The diagnosis of myeloma and other plasma cell disorders has traditionally been done with the aid of electrophoretic methods, whereas amyloidosis has been characterized by immunohistochemistry. Mass spectrometry has recently been established as an alternative to these traditional methods and has been proved to bring added benefit for patient care. These newer mass spectrometry–based methods highlight some of the key advantages of modern proteomic methods and how they can be applied to the routine care of patients.
Mass spectrometric methods for multiple myeloma and amyloidosis are expanding knowledge of these diseases.

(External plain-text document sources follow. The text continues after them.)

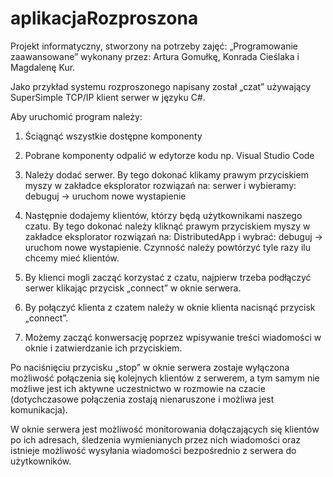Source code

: # aplikacjaRozproszona
Projekt informatyczny, stworzony na potrzeby zajęć: „Programowanie zaawansowane” wykonany przez: Artura Gomułkę, Konrada Cieślaka i Magdalenę Kur.

Jako przykład systemu rozproszonego napisany został „czat” używający SuperSimple TCP/IP klient serwer w języku C#.

Aby uruchomić program należy:

1. Ściągnąć wszystkie dostępne komponenty

2. Pobrane komponenty odpalić w edytorze kodu np. Visual Studio Code

3. Należy dodać serwer. By tego dokonać klikamy prawym przyciskiem myszy w zakładce eksplorator rozwiązań na: serwer i wybieramy: debuguj -> uruchom nowe wystapienie

4. Następnie dodajemy klientów, którzy będą użytkownikami naszego czatu. By tego dokonać należy kliknąć prawym przyciskiem myszy w zakładce eksplorator rozwiązań na: DistributedApp i wybrać: debuguj -> uruchom nowe wystapienie. Czynność należy powtórzyć tyle razy ilu chcemy mieć klientów.

5. By klienci mogli zacząć korzystać z czatu, najpierw trzeba podłączyć serwer klikając przycisk „connect” w oknie serwera.

6. By połączyć klienta z czatem należy w oknie klienta nacisnąć przycisk „connect”.

7. Możemy zacząć konwersację poprzez wpisywanie treści wiadomości w oknie i zatwierdzanie ich przyciskiem.

Po naciśnięciu przycisku „stop” w oknie serwera zostaje wyłączona możliwość połączenia się kolejnych klientów z serwerem, a tym samym nie możliwe jest ich aktywne uczestnictwo w rozmowie na czacie (dotychczasowe połączenia zostają nienaruszone i możliwa jest komunikacja).

W oknie serwera jest możliwość monitorowania dołączających się klientów po ich adresach, śledzenia wymienianych przez nich wiadomości oraz istnieje możliwość wysyłania wiadomości bezpośrednio z serwera do użytkowników.

 
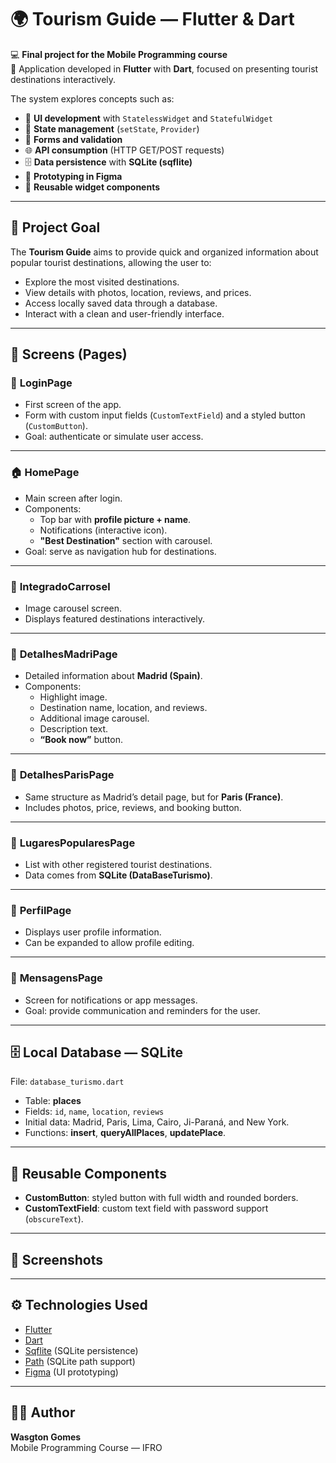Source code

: # 🌍 Tourism Guide — Flutter & Dart  

💻 **Final project for the Mobile Programming course**  
📱 Application developed in **Flutter** with **Dart**, focused on presenting tourist destinations interactively.  

The system explores concepts such as:  
- 🎨 **UI development** with `StatelessWidget` and `StatefulWidget`  
- 🔄 **State management** (`setState`, `Provider`)  
- 📝 **Forms and validation**  
- 🌐 **API consumption** (HTTP GET/POST requests)  
- 🗄️ **Data persistence** with **SQLite (sqflite)**  
- 🎯 **Prototyping in Figma**  
- 🧩 **Reusable widget components**  

---

## 🚀 Project Goal  
The **Tourism Guide** aims to provide quick and organized information about popular tourist destinations, allowing the user to:  
- Explore the most visited destinations.  
- View details with photos, location, reviews, and prices.  
- Access locally saved data through a database.  
- Interact with a clean and user-friendly interface.  

---

## 📂 Screens (Pages)  

### 🔑 **LoginPage**  
- First screen of the app.  
- Form with custom input fields (`CustomTextField`) and a styled button (`CustomButton`).  
- Goal: authenticate or simulate user access.  

---

### 🏠 **HomePage**  
- Main screen after login.  
- Components:  
  - Top bar with **profile picture + name**.  
  - Notifications (interactive icon).  
  - **"Best Destination"** section with carousel.  
- Goal: serve as navigation hub for destinations.  

---

### 🎡 **IntegradoCarrosel**  
- Image carousel screen.  
- Displays featured destinations interactively.  

---

### 🏰 **DetalhesMadriPage**  
- Detailed information about **Madrid (Spain)**.  
- Components:  
  - Highlight image.  
  - Destination name, location, and reviews.  
  - Additional image carousel.  
  - Description text.  
  - **“Book now”** button.  

---

### 🗼 **DetalhesParisPage**  
- Same structure as Madrid’s detail page, but for **Paris (France)**.  
- Includes photos, price, reviews, and booking button.  

---

### 📍 **LugaresPopularesPage**  
- List with other registered tourist destinations.  
- Data comes from **SQLite (DataBaseTurismo)**.  

---

### 👤 **PerfilPage**  
- Displays user profile information.  
- Can be expanded to allow profile editing.  

---

### 💬 **MensagensPage**  
- Screen for notifications or app messages.  
- Goal: provide communication and reminders for the user.  

---

## 🗄️ Local Database — SQLite  
File: `database_turismo.dart`  
- Table: **places**  
- Fields: `id`, `name`, `location`, `reviews`  
- Initial data: Madrid, Paris, Lima, Cairo, Ji-Paraná, and New York.  
- Functions: **insert**, **queryAllPlaces**, **updatePlace**.  

---

## 🧩 Reusable Components  
- **CustomButton**: styled button with full width and rounded borders.  
- **CustomTextField**: custom text field with password support (`obscureText`).  

---

## 📸 Screenshots  


---

## ⚙️ Technologies Used  
- [Flutter](https://flutter.dev/)  
- [Dart](https://dart.dev/)  
- [Sqflite](https://pub.dev/packages/sqflite) (SQLite persistence)  
- [Path](https://pub.dev/packages/path) (SQLite path support)  
- [Figma](https://figma.com) (UI prototyping)  

---

## 👨‍💻 Author  
**Wasgton Gomes**  
Mobile Programming Course — IFRO  

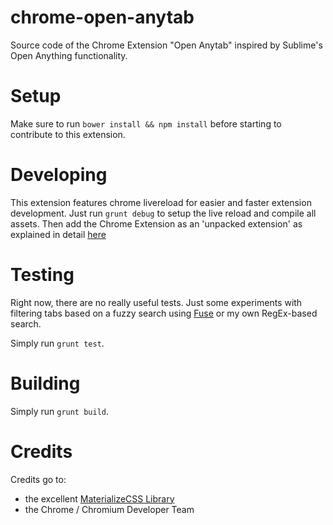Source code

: # chrome-open-anytab
Source code of the Chrome Extension "Open Anytab" inspired by Sublime's Open Anything functionality.

# Setup

Make sure to run `bower install && npm install` before starting to contribute to this extension.

# Developing

This extension features chrome livereload for easier and faster extension development. Just run `grunt debug` to setup the live reload and compile all assets. Then add the Chrome Extension as an 'unpacked extension' as explained in detail [here](https://developer.chrome.com/extensions/getstarted#unpacked)

# Testing

Right now, there are no really useful tests. Just some experiments with filtering tabs based on a fuzzy search using [Fuse](https://github.com/krisk/Fuse) or my own RegEx-based search.

Simply run `grunt test`.

# Building

Simply run `grunt build`.

# Credits

Credits go to:
- the excellent [MaterializeCSS Library](http://materializecss.com/icons.html)
- the Chrome / Chromium Developer Team
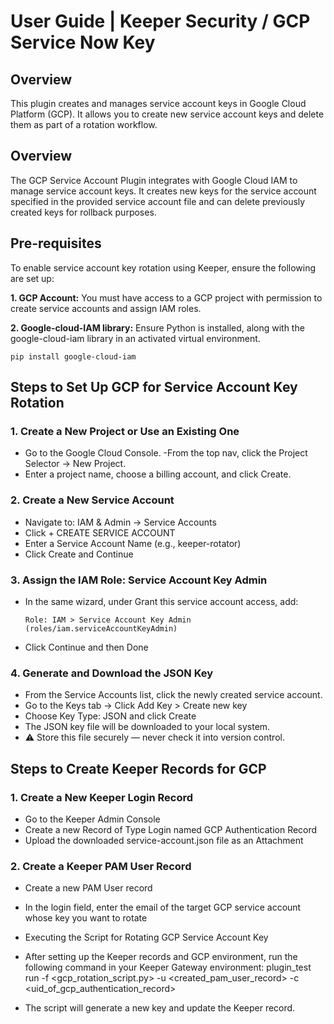 # User Guide | Keeper Security / GCP Service Now Key 

## Overview

This plugin creates and manages service account keys in Google Cloud Platform (GCP). It allows you to create new service account keys and delete them as part of a rotation workflow.

## Overview

The GCP Service Account Plugin integrates with Google Cloud IAM to manage service account keys. It creates new keys for the service account specified in the provided service account file and can delete previously created keys for rollback purposes.

## Pre-requisites
To enable service account key rotation using Keeper, ensure the following are set up:

**1. GCP Account:**
You must have access to a GCP project with permission to create service accounts and assign IAM roles.

**2. Google-cloud-IAM library:** Ensure Python is installed, along with the google-cloud-iam library in an activated virtual environment.

    pip install google-cloud-iam

## Steps to Set Up GCP for Service Account Key Rotation
### 1. Create a New Project or Use an Existing One
- Go to the Google Cloud Console.
-From the top nav, click the Project Selector → New Project.
- Enter a project name, choose a billing account, and click Create.

### 2. Create a New Service Account
- Navigate to: IAM & Admin → Service Accounts
- Click + CREATE SERVICE ACCOUNT
- Enter a Service Account Name (e.g., keeper-rotator)
- Click Create and Continue

### 3. Assign the IAM Role: Service Account Key Admin
- In the same wizard, under Grant this service account access, add:

      Role: IAM > Service Account Key Admin (roles/iam.serviceAccountKeyAdmin)

- Click Continue and then Done

### 4. Generate and Download the JSON Key
- From the Service Accounts list, click the newly created service account.
- Go to the Keys tab → Click Add Key > Create new key
- Choose Key Type: JSON and click Create
- The JSON key file will be downloaded to your local system.
- ⚠️ Store this file securely — never check it into version control.

## Steps to Create Keeper Records for GCP
### 1. Create a New Keeper Login Record
- Go to the Keeper Admin Console
- Create a new Record of Type Login named GCP Authentication Record
- Upload the downloaded service-account.json file as an Attachment

### 2. Create a Keeper PAM User Record
- Create a new PAM User record
- In the login field, enter the email of the target GCP service account whose key you want to rotate
- Executing the Script for Rotating GCP Service Account Key
- After setting up the Keeper records and GCP environment, run the following command in your Keeper Gateway environment:
      plugin_test run -f <gcp_rotation_script.py> -u <created_pam_user_record> -c <uid_of_gcp_authentication_record>

- The script will generate a new key and update the Keeper record.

A combination of bottom-up and top-down mass spectrometry methods is currently being used in the routine care of patients.

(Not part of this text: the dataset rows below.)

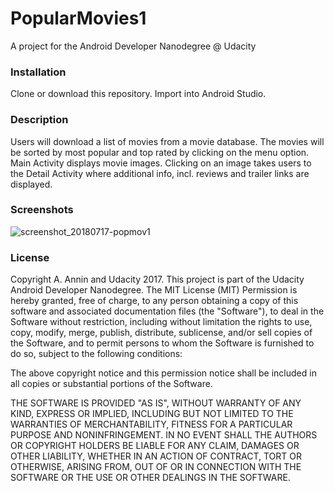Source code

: # PopularMovies1
A project for the Android Developer Nanodegree @ Udacity

### **Installation**
Clone or download this repository. Import into Android Studio.

### **Description**
Users will download a list of movies from a movie database. The movies will be sorted by most popular and top rated by clicking on the menu option. Main Activity displays movie images. Clicking on an image takes users to the Detail Activity where additional info, incl. reviews and trailer links are displayed. 

### **Screenshots**
![screenshot_20180717-popmov1](https://user-images.githubusercontent.com/22602021/42973576-a036475e-8b81-11e8-99c8-a264c6533360.jpg)

### **License**
Copyright A. Annin and Udacity 2017. This project is part of the Udacity Android Developer Nanodegree.
The MIT License (MIT)
Permission is hereby granted, free of charge, to any person obtaining a copy 
of this software and associated documentation files (the "Software"), to deal 
in the Software without restriction, including without limitation the rights 
to use, copy, modify, merge, publish, distribute, sublicense, and/or sell 
copies of the Software, and to permit persons to whom the Software is 
furnished to do so, subject to the following conditions: 
 
The above copyright notice and this permission notice shall be included in all 
copies or substantial portions of the Software. 
 
THE SOFTWARE IS PROVIDED "AS IS", WITHOUT WARRANTY OF ANY KIND, EXPRESS OR 
IMPLIED, INCLUDING BUT NOT LIMITED TO THE WARRANTIES OF MERCHANTABILITY, 
FITNESS FOR A PARTICULAR PURPOSE AND NONINFRINGEMENT. IN NO EVENT SHALL THE 
AUTHORS OR COPYRIGHT HOLDERS BE LIABLE FOR ANY CLAIM, DAMAGES OR OTHER 
LIABILITY, WHETHER IN AN ACTION OF CONTRACT, TORT OR OTHERWISE, ARISING FROM, 
OUT OF OR IN CONNECTION WITH THE SOFTWARE OR THE USE OR OTHER DEALINGS IN THE 
SOFTWARE. 

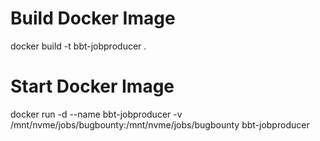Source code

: # Build Docker Image
docker build -t bbt-jobproducer .

# Start Docker Image
docker run -d --name bbt-jobproducer -v /mnt/nvme/jobs/bugbounty:/mnt/nvme/jobs/bugbounty bbt-jobproducer
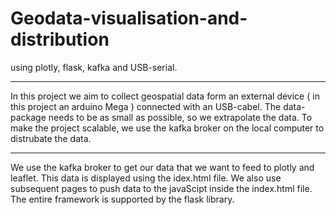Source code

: # Geodata-visualisation-and-distribution
 using plotly, flask, kafka and USB-serial.
*** ***
In this project we aim to collect geospatial data form an external device ( in this project an arduino Mega ) connected with an USB-cabel. 
The data-package needs to be as small as possible, so we extrapolate the data.
To make the project scalable, we use the kafka broker on the local computer to distrubate the data.

*** ***
We use the kafka broker to get our data that we want to feed to plotly and leaflet. This data is displayed using the idex.html file.
We also use subsequent pages to push data to the javaScipt inside the index.html file.
The entire framework is supported by the flask library.
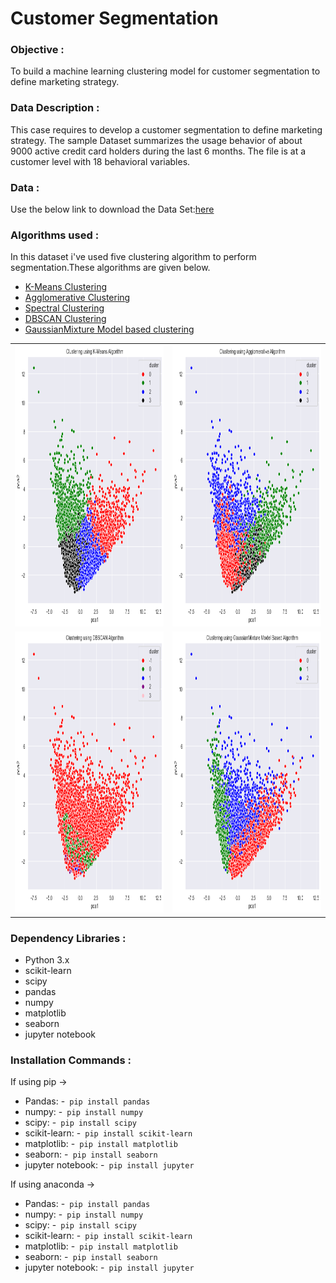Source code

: # Customer Segmentation
### Objective  :
To build a machine learning clustering model for customer segmentation to define marketing strategy.
### Data Description : 
This case requires to develop a customer segmentation to define marketing strategy. The sample Dataset summarizes the usage behavior of about 9000 active credit card holders during the last 6 months. The file is at a customer level with 18 behavioral variables.
### Data :  
Use the below link to download the Data Set:[here](https://www.kaggle.com/arjunbhasin2013/ccdata) 
### Algorithms used :  
In this dataset i've used five clustering algorithm to perform segmentation.These algorithms are given below.
- [K-Means Clustering](https://en.wikipedia.org/wiki/K-means_clustering)
- [Agglomerative Clustering](https://scikit-learn.org/stable/modules/generated/sklearn.cluster.AgglomerativeClustering.html)
- [Spectral Clustering](https://scikit-learn.org/stable/modules/generated/sklearn.cluster.SpectralClustering.html)
- [DBSCAN Clustering](https://scikit-learn.org/stable/modules/generated/sklearn.cluster.DBSCAN.html)
- [GaussianMixture Model based clustering](https://en.wikipedia.org/wiki/Mixture_model)


<table> 
  <tr>
    <td><img src="Images/K-Means img.png" width=450 height=450></td>
    <td><img src="Images/Agglomerative img.png" width=450 height=450></td>
  </tr>
  <tr>
    <td><img src="Images/DBSCAN img.png" width=450 height=450></td>
     <td><img src="Images/GaussianMixture Model img.png" width=450 height=450></td>
  </tr>
 </table>
  
### Dependency Libraries :
- Python 3.x
- scikit-learn
- scipy
- pandas
- numpy
- matplotlib
- seaborn
- jupyter notebook
### Installation Commands :
If using pip ->
 * Pandas:           -<code> pip install pandas </code>
 * numpy:            -<code> pip install numpy </code>
 * scipy:            -<code> pip install scipy </code>
 * scikit-learn:     -<code> pip install scikit-learn </code>
 * matplotlib:       -<code> pip install matplotlib </code>
 * seaborn:          -<code> pip install seaborn </code>
 * jupyter notebook: -<code> pip install jupyter </code>
 
If using anaconda ->
 * Pandas:           -<code> pip install pandas </code>
 * numpy:            -<code> pip install numpy </code>
 * scipy:            -<code> pip install scipy </code>
 * scikit-learn:     -<code> pip install scikit-learn </code>
 * matplotlib:       -<code> pip install matplotlib </code>
 * seaborn:          -<code> pip install seaborn </code>
 * jupyter notebook: -<code> pip install jupyter </code>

As these methods continue to improve over time, they are likely to become the standard method for patient care.
Plasma cells are terminally differentiated B cells that produce large quantities of immunoglobulin (also called antibody; Fig. 1 ), which serves as the body’s defense against foreign invaders. A plasma cell clone is defined by the unique immunoglobulin produced by that clone. The uniqueness of the immunoglobulin stems from the complementary determining region (CDR), which is an aptly suited N-terminal sequence for binding with a foreign protein. Before maturing into a plasma cell, B cells undergo somatic rearrangement of both the heavy chain and light chain (LC) immunoglobulin genes, resulting in a variation in sequence from the germ line. Once the B cell encounters a foreign antigen, a process of maturation ensues with the end result of a plasma cell clone. Determining the repertoire of plasma cell clones within a particular individual could provide insight into the diversity of antigen exposure. Because plasma cells mostly reside in bone marrow, attempting to determine the CDR sequence diversity by DNA sequencing is very difficult because plasma cell sampling is, at best, incomplete. Plasma cells self-amplify their CDR region by producing large amounts of immunoglobulins, which result in total serum immunoglobulin levels of 10 g/L. The unique sequence along with their high abundance in serum make immunoglobulins and plasma cell disorders (PCDs) an attractive target for current proteomics techniques.